Every outdoors enthusiast needs to read this blog before it’s too late for him or her to impact a daughter, a niece or some other female to love being outdoors. Mossy Oak Pro Donnelle Johnson of Franktown, Colorado, spotlights something that many of us overlook and don’t do – take our girls hunting and teach them a love for the outdoors. Johnson has been a Mossy Oak ProStaffer for 9 years, speaks at numerous hunting seminars each year and owns with her husband HuntData LLC that many hunters depend on for information to know the best places to hunt, how to hunt them and learn their elevations, hunter density success and percentage of public lands. HuntData includes information on hunting sheep, goats, moose, elk, mule deer and antelope in Colorado, Wyoming, Arizona, Utah, Idaho, New Mexico, Oregon, Montana, Nevada, Washington and California. A well-established elk hunter, Johnson has been hunting for 30 years.

bugling elk up close

One morning on our 2004 hunt when the rain was pouring down, and fog was on the mountain, I decided to hunt elk by myself. I walked out into the woods before daylight. I bugled, and I heard a sound like a horse galloping, coming toward me. When I looked in the direction from where the sound was coming, I spotted a bull elk running toward me with hurt on his mind. He was coming in to do battle with the bull elk I’d pretended to be by bugling. All I had behind me was a big boulder and tiny aspen tree. I wasn’t sure what was about to happen, but I felt certain that nothing good could come from this encounter. 

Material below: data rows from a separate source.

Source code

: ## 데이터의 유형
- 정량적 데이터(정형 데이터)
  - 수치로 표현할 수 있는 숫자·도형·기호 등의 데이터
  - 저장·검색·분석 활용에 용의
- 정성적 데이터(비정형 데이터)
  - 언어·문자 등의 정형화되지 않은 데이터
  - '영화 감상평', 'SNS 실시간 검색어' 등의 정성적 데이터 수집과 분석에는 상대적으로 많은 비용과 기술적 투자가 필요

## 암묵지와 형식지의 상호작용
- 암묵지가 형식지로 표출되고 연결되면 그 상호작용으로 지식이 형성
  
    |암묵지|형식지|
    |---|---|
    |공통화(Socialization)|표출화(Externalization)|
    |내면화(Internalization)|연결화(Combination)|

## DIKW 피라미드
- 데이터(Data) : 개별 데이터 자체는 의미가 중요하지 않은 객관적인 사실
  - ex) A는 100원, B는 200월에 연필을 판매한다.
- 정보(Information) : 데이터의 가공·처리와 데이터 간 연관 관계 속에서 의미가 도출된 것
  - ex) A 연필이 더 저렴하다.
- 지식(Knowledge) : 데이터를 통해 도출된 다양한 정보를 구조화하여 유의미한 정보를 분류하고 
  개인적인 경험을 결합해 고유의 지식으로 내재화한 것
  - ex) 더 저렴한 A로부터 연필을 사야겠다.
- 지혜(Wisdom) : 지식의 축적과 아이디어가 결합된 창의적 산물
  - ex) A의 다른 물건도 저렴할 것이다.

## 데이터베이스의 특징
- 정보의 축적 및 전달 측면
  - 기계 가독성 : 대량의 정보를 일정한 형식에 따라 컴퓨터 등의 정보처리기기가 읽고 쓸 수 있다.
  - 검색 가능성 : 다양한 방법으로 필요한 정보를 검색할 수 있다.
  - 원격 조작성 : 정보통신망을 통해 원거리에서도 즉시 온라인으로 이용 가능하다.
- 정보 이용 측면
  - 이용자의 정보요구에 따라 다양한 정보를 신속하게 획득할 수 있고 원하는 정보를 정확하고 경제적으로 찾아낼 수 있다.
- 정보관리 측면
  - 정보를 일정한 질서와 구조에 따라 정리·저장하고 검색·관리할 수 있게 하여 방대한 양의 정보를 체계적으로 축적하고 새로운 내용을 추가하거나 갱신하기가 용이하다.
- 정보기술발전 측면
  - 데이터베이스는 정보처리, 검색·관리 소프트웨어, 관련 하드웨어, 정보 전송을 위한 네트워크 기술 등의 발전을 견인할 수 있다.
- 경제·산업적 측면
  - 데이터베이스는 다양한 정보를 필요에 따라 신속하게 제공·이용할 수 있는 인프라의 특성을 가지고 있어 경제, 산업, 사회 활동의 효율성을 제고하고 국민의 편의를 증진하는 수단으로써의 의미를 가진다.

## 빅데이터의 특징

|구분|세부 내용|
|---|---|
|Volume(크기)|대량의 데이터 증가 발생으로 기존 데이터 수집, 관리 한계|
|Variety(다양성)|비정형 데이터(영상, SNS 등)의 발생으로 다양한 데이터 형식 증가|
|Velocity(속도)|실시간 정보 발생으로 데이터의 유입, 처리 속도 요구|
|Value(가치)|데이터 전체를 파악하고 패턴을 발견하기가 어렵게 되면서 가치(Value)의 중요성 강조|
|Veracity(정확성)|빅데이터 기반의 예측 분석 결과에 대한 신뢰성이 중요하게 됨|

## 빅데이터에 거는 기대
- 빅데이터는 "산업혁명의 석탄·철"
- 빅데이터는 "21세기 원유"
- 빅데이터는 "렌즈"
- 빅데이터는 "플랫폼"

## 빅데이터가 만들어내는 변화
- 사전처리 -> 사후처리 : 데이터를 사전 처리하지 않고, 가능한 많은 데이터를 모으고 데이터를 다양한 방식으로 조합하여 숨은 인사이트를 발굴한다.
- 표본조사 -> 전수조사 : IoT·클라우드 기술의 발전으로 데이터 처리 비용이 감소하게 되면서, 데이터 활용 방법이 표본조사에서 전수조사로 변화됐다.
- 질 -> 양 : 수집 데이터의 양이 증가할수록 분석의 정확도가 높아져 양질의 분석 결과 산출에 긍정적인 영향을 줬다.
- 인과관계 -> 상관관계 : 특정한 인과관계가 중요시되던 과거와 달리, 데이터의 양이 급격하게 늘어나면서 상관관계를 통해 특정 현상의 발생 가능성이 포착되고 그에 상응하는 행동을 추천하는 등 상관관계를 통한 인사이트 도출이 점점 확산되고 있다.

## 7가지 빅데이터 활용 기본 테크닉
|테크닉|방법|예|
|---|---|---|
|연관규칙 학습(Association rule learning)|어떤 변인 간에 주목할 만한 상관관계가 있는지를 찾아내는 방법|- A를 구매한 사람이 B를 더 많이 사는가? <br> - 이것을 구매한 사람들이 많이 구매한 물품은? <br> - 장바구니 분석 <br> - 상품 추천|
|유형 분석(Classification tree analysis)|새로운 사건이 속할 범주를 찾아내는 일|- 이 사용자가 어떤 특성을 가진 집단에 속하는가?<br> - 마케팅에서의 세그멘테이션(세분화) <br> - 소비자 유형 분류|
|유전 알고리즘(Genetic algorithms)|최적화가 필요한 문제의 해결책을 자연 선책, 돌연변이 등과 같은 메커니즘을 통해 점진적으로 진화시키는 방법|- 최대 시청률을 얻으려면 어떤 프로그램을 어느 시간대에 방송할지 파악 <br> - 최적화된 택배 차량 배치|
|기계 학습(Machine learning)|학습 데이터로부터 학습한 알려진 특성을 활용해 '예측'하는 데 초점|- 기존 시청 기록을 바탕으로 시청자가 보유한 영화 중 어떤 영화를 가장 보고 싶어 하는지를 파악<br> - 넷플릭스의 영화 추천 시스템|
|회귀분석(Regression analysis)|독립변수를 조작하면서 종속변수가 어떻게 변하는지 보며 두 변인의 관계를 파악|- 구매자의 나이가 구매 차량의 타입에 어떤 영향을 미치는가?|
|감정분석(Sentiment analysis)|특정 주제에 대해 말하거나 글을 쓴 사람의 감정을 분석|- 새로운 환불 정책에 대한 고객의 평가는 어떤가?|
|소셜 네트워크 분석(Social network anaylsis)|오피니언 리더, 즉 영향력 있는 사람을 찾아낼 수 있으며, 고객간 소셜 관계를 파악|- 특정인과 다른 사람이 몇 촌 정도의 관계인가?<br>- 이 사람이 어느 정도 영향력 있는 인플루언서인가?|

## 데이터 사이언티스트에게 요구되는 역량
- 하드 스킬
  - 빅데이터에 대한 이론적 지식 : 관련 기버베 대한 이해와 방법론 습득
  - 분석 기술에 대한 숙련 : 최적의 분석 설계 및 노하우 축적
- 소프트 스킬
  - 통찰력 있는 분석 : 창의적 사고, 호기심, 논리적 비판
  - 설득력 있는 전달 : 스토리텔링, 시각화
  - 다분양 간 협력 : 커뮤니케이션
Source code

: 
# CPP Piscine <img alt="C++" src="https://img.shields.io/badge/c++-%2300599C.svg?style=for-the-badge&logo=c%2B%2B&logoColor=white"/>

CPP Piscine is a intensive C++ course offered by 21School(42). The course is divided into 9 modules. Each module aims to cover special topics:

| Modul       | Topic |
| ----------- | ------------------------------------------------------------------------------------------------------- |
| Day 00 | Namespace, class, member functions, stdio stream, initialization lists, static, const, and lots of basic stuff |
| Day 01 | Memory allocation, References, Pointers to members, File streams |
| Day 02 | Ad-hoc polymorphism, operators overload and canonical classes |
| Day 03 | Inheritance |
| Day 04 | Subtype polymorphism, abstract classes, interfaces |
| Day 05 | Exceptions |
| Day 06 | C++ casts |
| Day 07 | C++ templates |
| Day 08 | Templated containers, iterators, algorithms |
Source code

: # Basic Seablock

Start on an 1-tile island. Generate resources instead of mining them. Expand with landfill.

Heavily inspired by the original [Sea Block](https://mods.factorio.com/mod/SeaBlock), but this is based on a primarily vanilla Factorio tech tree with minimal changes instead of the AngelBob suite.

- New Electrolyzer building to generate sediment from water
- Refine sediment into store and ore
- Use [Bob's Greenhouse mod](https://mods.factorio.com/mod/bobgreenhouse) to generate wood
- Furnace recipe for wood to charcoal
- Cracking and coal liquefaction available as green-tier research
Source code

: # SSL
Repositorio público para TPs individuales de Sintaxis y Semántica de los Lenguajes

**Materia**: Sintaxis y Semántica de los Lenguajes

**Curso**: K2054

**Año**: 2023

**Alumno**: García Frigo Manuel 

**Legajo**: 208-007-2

The bull then stopped 8 yards from me with both of his legs straight out like he was putting on brakes. He looked at me and bugled straight into my face. My knees were knocking, I was scared, and I was preparing for hurt to happen. Until that time, I’d never realized how loud a bull elk could bugle. I’m a musician, so I understood tones and pitches. That bull was so loud, he would have rattled windows, if any had been in the vicinity. Then the bull left, and I got myself together, I returned the next day to the same place, found the bull’s tracks, pinpointed where I’d been standing and paced the distance off. It was 8 yards, so I knew for sure how far he’d been standing from me. 

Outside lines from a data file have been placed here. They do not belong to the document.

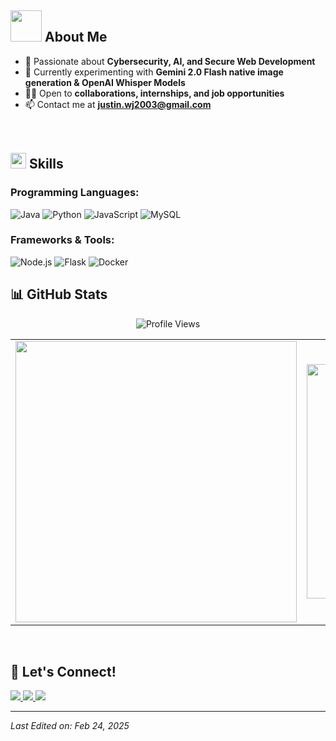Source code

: 
## <picture><img src="https://user-images.githubusercontent.com/74038190/212748830-4c709398-a386-4761-84d7-9e10b98fbe6e.gif" width="50px"></picture> **About Me**

- 🔐 Passionate about **Cybersecurity, AI, and Secure Web Development**  
- 🌱 Currently experimenting with **Gemini 2.0 Flash native image generation & OpenAI Whisper Models**  
- 👨‍💻 Open to **collaborations, internships, and job opportunities**  
- 📫 Contact me at **justin.wj2003@gmail.com**  
<br><br>

## <img src="https://media2.giphy.com/media/QssGEmpkyEOhBCb7e1/giphy.gif?cid=ecf05e47a0n3gi1bfqntqmob8g9aid1oyj2wr3ds3mg700bl&rid=giphy.gif" width="25"> **Skills**

### **Programming Languages:**

![Java](https://img.shields.io/badge/Java%20-%23ED8B00.svg?style=for-the-badge&logo=openjdk&logoColor=white)
![Python](https://img.shields.io/badge/Python%20-%2314354C.svg?style=for-the-badge&logo=python&logoColor=white)
![JavaScript](https://img.shields.io/badge/JavaScript%20-%23F7DF1E.svg?style=for-the-badge&logo=javascript&logoColor=black)
![MySQL](https://img.shields.io/badge/MySQL-%2300f.svg?style=for-the-badge&logo=mysql&logoColor=white)

### **Frameworks & Tools:**

![Node.js](https://img.shields.io/badge/Node.js%20-%2343853D.svg?style=for-the-badge&logo=node.js&logoColor=white)
![Flask](https://img.shields.io/badge/Flask%20-%23000.svg?style=for-the-badge&logo=flask&logoColor=white)
![Docker](https://img.shields.io/badge/Docker%20-%230db7ed.svg?style=for-the-badge&logo=docker&logoColor=white)

## 📊 **GitHub Stats**

<div align="center">
  <!-- Profile Views -->
  <p>
    <img src="https://komarev.com/ghpvc/?username=codecat1111&label=Profile%20Views&color=blue&style=for-the-badge" alt="Profile Views">
  </p>

  <table>
    <tr>
      <td>
        <img src="https://github-readme-stats.vercel.app/api?username=codecat1111&include_all_commits=true&count_private=true&show_icons=true&line_height=20&title_color=7A7ADB&icon_color=2234AE&text_color=D3D3D3&bg_color=0,000000,130F40" width="450"/>
      </td>
      <td>
        <img src="https://github-readme-stats.vercel.app/api/top-langs?username=codecat1111&show_icons=true&locale=en&layout=compact&line_height=20&title_color=7A7ADB&icon_color=2234AE&text_color=D3D3D3&bg_color=0,000000,130F40" width="375"/>
      </td>
    </tr>
  </table>

  <!-- GitHub Streak 
  <p>
    <img src="https://github-readme-streak-stats.herokuapp.com/?user=codecat1111&theme=tokyonight&hide_border=true" width="450"/>
  </p> -->

</div>


<br>

## 🤝 **Let's Connect!**

<p align="left">
<a href="https://linkedin.com/in/justin-wilson-996aab21b" target="_blank">
  <img src="https://img.shields.io/badge/LinkedIn-JustinWilson-blue?style=for-the-badge&logo=linkedin" />
</a>
<a href="mailto:justin.wj2003@gmail.com">
  <img src="https://img.shields.io/badge/Gmail-JustinWilson-red?style=for-the-badge&logo=gmail" />
</a>
<a href="https://x.com/JustinW45940958" target="_blank">
  <img src="https://img.shields.io/badge/X-@JustinWilson-black?style=for-the-badge&logo=x&logoColor=white" />
</a>
</p>



---

_Last Edited on: Feb 24, 2025_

On this hunt, my dad had the opportunity to see me call in several different bulls. My parents always were proud of anything I accomplished. I saw my dad be extremely proud of my ability to call in bull elk bigger than me on this hunt. This aspect of this hunt was one I’d always remember and cherish. When I played sports, my mom came to the events with her camera in-hand to make pictures of my friends and me and cheer for me. But this was one of the few times I actually could perform for my dad, and he could recognize and appreciate my abilities to call in elk and be a woman hunter. I think that elk hunt was one of the reasons I was able to convince my dad to come out on my 2020 moose hunt when he was 85 years old.